▶ [Work task]
Work through the listing below, copying each line that carries the word "vercel".

▶ [Provided records]
:::::

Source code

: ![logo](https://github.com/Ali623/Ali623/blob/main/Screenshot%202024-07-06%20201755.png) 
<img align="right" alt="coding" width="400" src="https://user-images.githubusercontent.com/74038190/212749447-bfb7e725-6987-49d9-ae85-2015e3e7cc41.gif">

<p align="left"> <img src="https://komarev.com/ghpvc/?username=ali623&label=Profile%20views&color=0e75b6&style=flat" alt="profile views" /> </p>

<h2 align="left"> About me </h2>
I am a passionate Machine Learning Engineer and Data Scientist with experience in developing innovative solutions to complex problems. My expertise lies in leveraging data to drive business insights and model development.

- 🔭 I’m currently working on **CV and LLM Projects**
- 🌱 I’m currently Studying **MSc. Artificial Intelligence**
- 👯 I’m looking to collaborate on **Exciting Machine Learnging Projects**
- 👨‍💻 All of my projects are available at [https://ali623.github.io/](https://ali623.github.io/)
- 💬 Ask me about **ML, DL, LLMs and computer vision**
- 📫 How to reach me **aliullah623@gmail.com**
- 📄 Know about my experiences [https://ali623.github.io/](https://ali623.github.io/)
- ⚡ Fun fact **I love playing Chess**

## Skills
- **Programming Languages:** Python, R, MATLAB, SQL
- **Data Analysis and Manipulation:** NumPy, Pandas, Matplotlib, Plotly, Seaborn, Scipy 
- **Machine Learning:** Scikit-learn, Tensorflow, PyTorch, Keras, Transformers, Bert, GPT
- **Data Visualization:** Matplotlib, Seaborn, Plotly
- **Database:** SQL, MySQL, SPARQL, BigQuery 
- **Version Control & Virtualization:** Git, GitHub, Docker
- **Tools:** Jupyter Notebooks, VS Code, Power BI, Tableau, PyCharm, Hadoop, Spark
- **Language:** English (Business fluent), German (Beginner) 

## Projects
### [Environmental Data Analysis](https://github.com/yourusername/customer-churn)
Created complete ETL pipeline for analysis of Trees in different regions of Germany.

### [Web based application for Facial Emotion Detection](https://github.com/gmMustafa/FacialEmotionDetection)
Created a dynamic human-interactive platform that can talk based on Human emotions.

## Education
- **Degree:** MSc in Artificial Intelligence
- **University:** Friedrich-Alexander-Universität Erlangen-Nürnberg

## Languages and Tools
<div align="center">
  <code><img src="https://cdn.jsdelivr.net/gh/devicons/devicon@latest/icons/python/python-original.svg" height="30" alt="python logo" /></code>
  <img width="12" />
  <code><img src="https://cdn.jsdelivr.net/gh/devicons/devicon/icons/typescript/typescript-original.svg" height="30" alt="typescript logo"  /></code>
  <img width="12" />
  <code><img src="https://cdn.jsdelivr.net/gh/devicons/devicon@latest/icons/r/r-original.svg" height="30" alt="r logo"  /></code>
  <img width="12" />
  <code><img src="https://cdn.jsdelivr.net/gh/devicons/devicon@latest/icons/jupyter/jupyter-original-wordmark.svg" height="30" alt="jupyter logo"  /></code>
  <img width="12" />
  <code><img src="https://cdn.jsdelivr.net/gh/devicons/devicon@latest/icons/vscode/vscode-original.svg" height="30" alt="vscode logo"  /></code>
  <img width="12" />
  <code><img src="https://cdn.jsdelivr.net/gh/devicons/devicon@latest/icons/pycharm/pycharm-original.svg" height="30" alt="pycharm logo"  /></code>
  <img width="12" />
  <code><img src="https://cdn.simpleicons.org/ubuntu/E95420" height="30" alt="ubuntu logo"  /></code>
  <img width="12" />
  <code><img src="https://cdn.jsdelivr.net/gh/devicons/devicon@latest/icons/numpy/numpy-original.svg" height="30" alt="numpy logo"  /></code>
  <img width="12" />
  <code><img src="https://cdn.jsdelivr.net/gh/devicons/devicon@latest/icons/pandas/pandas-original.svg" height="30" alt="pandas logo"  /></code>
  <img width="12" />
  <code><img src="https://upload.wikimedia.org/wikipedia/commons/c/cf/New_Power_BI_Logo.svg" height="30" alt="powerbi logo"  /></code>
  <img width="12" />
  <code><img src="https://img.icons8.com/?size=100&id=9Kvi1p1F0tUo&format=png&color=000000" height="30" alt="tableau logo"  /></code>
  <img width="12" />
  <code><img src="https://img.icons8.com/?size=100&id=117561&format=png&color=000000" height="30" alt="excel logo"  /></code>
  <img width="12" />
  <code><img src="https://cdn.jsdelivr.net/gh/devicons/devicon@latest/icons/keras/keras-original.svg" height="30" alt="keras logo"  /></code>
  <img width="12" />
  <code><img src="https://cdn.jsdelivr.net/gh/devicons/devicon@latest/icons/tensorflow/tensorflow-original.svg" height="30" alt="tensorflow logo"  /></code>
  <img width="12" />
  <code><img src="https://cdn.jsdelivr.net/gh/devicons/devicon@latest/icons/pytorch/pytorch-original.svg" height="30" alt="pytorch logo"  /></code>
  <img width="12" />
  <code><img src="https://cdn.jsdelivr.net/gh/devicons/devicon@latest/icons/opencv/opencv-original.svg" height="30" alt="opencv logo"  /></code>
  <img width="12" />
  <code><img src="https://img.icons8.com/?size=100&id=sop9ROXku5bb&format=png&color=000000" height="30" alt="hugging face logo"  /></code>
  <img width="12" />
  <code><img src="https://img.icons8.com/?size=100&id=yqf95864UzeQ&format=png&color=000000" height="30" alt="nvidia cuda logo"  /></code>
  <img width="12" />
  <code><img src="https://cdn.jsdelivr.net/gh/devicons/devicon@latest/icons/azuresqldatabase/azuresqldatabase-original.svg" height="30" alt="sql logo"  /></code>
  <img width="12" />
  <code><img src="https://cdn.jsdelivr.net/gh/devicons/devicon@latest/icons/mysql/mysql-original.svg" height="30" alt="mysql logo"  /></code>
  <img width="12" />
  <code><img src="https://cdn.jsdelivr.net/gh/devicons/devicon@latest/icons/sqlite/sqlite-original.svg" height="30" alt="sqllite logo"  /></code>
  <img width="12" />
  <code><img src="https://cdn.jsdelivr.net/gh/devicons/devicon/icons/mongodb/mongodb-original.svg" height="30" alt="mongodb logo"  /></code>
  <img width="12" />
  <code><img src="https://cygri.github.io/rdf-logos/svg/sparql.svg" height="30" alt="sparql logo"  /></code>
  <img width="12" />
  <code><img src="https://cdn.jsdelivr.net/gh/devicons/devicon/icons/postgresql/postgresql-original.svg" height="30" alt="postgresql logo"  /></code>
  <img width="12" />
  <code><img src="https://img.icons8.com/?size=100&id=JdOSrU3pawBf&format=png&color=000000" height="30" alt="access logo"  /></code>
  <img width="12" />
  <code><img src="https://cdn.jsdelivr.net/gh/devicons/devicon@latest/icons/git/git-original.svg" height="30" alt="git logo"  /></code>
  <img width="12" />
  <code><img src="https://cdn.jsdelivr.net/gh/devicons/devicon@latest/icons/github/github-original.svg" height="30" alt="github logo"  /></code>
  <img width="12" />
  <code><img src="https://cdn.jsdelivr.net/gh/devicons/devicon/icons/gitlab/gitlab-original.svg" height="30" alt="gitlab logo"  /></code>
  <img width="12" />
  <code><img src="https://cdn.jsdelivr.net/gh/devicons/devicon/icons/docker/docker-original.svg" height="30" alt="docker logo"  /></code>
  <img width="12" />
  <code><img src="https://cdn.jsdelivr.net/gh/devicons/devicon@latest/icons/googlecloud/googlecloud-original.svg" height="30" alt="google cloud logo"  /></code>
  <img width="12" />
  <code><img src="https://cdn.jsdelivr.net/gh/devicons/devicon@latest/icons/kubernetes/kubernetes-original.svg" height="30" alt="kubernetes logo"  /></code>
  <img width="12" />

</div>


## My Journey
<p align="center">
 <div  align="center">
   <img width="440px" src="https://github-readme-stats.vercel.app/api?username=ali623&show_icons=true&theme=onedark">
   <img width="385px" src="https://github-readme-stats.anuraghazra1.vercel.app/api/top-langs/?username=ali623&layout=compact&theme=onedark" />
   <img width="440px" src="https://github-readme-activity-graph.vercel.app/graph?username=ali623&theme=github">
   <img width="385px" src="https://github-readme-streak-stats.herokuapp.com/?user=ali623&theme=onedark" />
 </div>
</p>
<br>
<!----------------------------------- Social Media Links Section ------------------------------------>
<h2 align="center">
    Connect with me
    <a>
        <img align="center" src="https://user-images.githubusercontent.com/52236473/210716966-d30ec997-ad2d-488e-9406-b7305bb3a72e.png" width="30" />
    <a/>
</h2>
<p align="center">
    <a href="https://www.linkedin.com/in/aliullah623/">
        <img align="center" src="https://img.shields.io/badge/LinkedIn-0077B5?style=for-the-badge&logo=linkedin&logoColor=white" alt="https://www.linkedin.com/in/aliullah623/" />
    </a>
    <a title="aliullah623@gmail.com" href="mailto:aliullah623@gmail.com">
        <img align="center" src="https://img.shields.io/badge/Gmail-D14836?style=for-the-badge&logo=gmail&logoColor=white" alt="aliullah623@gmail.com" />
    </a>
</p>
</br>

:::::

▶ [Answer space]
   <img width="440px" src="https://github-readme-stats.vercel.app/api?username=ali623&show_icons=true&theme=onedark">
   <img width="385px" src="https://github-readme-stats.anuraghazra1.vercel.app/api/top-langs/?username=ali623&layout=compact&theme=onedark" />
   <img width="440px" src="https://github-readme-activity-graph.vercel.app/graph?username=ali623&theme=github">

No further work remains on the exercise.